For most Native Americans these mountains serve as cosmic pillars, defining the world in which they live. Each peak is associated with a color corresponding to the direction in which it lies: blue or green for North, yellow for West, red for South, and white for East.
The Navajo, the largest tribe in the United States, have expanded the scheme of four mountains to cover an enormous area, extending from the San Francisco Peaks of Arizona in the west to the Sangre de Cristo Range of Colorado and New Mexico to the east. According to various versions of their creation myth, when first Man and First Woman emerged from a hole in the earth, they brought with them the soil of the sacred peaks that had given light to the worlds lying beneath ours. With this soil they fashioned the sacred mountains of the four directions, along with two or three others, depending on the version of the myth.

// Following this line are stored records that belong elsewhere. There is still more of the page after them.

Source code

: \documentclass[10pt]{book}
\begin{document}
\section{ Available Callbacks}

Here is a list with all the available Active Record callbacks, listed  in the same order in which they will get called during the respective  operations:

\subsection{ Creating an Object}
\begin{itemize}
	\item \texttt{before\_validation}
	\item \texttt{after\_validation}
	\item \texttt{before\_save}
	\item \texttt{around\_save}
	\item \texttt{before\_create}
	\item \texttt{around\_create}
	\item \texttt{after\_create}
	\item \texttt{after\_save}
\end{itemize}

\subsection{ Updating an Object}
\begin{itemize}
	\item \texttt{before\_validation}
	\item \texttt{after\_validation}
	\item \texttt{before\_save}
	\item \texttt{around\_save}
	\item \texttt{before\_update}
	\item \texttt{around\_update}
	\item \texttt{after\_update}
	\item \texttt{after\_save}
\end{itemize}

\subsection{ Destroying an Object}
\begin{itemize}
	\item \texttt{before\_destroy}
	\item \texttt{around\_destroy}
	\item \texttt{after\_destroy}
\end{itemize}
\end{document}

One account describes the creation of the western peak, Doko'o'slid, or the San Francisco Peaks, in the following way:
The mountain of the West, they fastened to the earth with a sunbeam. They adorned it with abalone shell, with black clouds, he-rain, yellow corn, and all sorts of wild animals. They placed a dish of abalone shell on the top, and laid in this two eggs of the Yellow Warbler, covering them with sacred buckskins. Over all they spread a blanket of yellow evening light, and they sent White Corn Boy and Yellow Corn Girl to dwell there.
First Man and First Woman created the mountains of the other three directions in a similar manner, fastening them to the earth with lightning, a flint knife, and a rainbow and spreading over them coverings of white dawn, blue sky, and darkness. Sis Najini, which is identified with Blanca Peak in the Sangre de Cristo Mountains, they placed in the East. Tso Dzil, or Mount Taylor, also in the Sangre de Cristo Range in the South; and Dibe Ntsa, which seems to be Mount Hesperus in the La Plata Range of southern Colorado.
Each mountain has its inner form, a deity or spiritual essence in human shape, who acts as its soul or spirit, imbuing it with a power and intelligence that makes the peak itself a supernatural being. One Navajo with whom I spoke at the college where he teaches used the analogy of an instrument and its music to describe the relationship between the mountain and their indwelling deities: "If you ask a person where music is in a violin and he takes it apart, he will find nothing. In the same way, if we excavate and take apart a sacred mountain, we will also find nothing. But with belief we can find the holy person and his power in the mountain."